Oxford University Press, Genetics, 3(212), p. 905-918, 2019
DOI: 10.1534/genetics.119.302091
Full text: Unavailable
Abstract Expression QTL (eQTL) detection has emerged as an important tool for unraveling the relationship between genetic risk factors and disease or clinical phenotypes. Most studies are predicated on the assumption that only a single causal variant explains the association signal in each interval. This greatly simplifies the statistical modeling, but is liable to biases in scenarios where multiple local causal-variants are responsible. Here, our primary goal was to address the prevalence of secondary cis-eQTL signals regulating peripheral blood gene expression locally, utilizing two large human cohort studies, each >2500 samples with accompanying whole genome genotypes.
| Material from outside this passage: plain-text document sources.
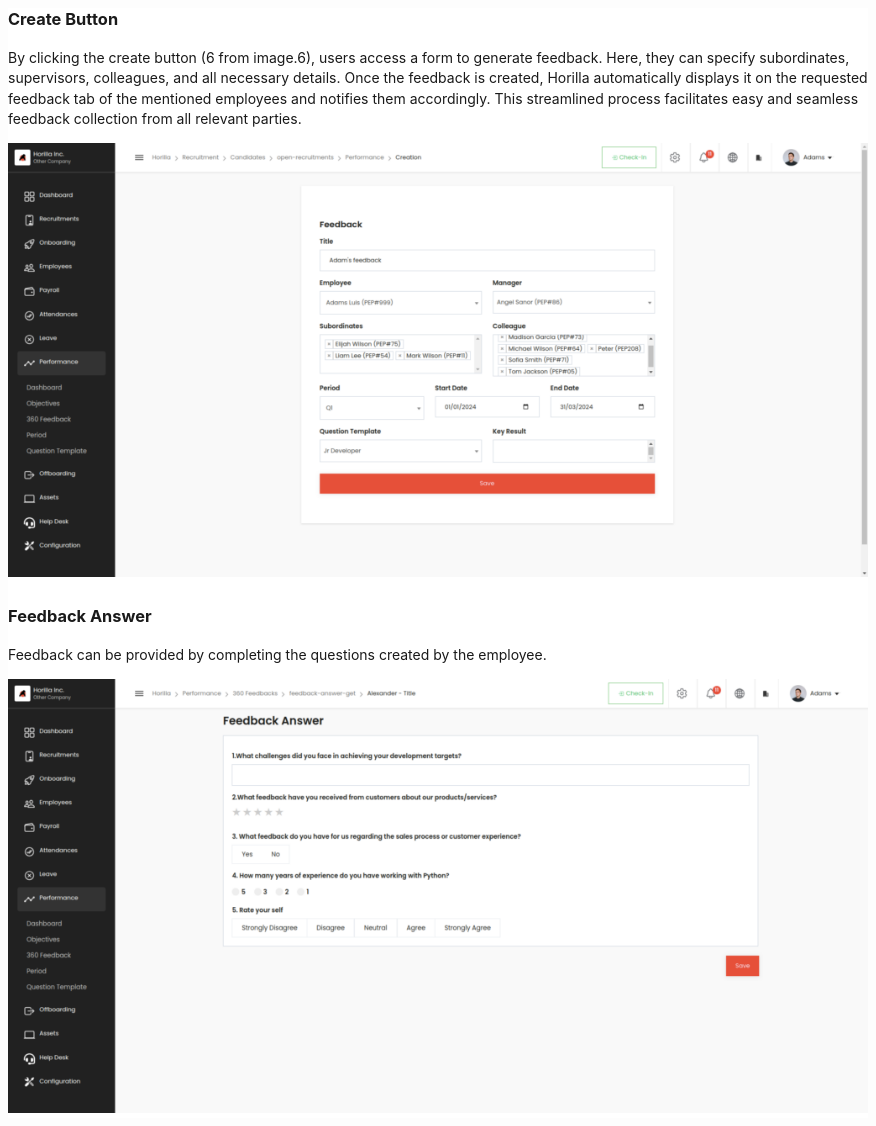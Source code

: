 ### Create Button
By clicking the create button (6 from image.6), users access a form to generate feedback. Here, they can specify subordinates, supervisors, colleagues, and all necessary details. Once the feedback is created, Horilla automatically displays it on the requested feedback tab of the mentioned employees and notifies them accordingly. This streamlined process facilitates easy and seamless feedback collection from all relevant parties.

![alt text](media/image-6.png)

### Feedback Answer
Feedback can be provided by completing the questions created by the employee.

![alt text](media/image-7.png)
The CAGE (Consortium for the Architecture of Gene Expression) dataset is a compendium of Illumina microarray studies, and the Framingham Heart Study is a two-generation Affymetrix dataset. We also describe Bayesian colocalization analysis of the extent of sharing of cis-eQTL detected in both studies as well as with the BIOS RNAseq dataset. Stepwise conditional modeling demonstrates that multiple eQTL signals are present for ∼40% of over 3500 eGenes in both microarray datasets, and that the number of loci with additional signals reduces by approximately two-thirds with each conditioning step. Although <20% of the peak signals across platforms fine map to the same credible interval, the colocalization analysis finds that as many as 50–60% of the primary eQTL are actually shared. Subsequently, colocalization of eQTL signals with GWAS hits detected 1349 genes whose expression in peripheral blood is associated with 591 human phenotype traits or diseases, including enrichment for genes with regulatory functions. At least 10%, and possibly as many as 40%, of eQTL-trait colocalized signals are due to nonprimary cis-eQTL peaks, but just one-quarter of these colocalization signals replicated across the gene expression datasets. Our results are provided as a web-based resource for visualization of multi-site regulation of gene expression and its association with human complex traits and disease states.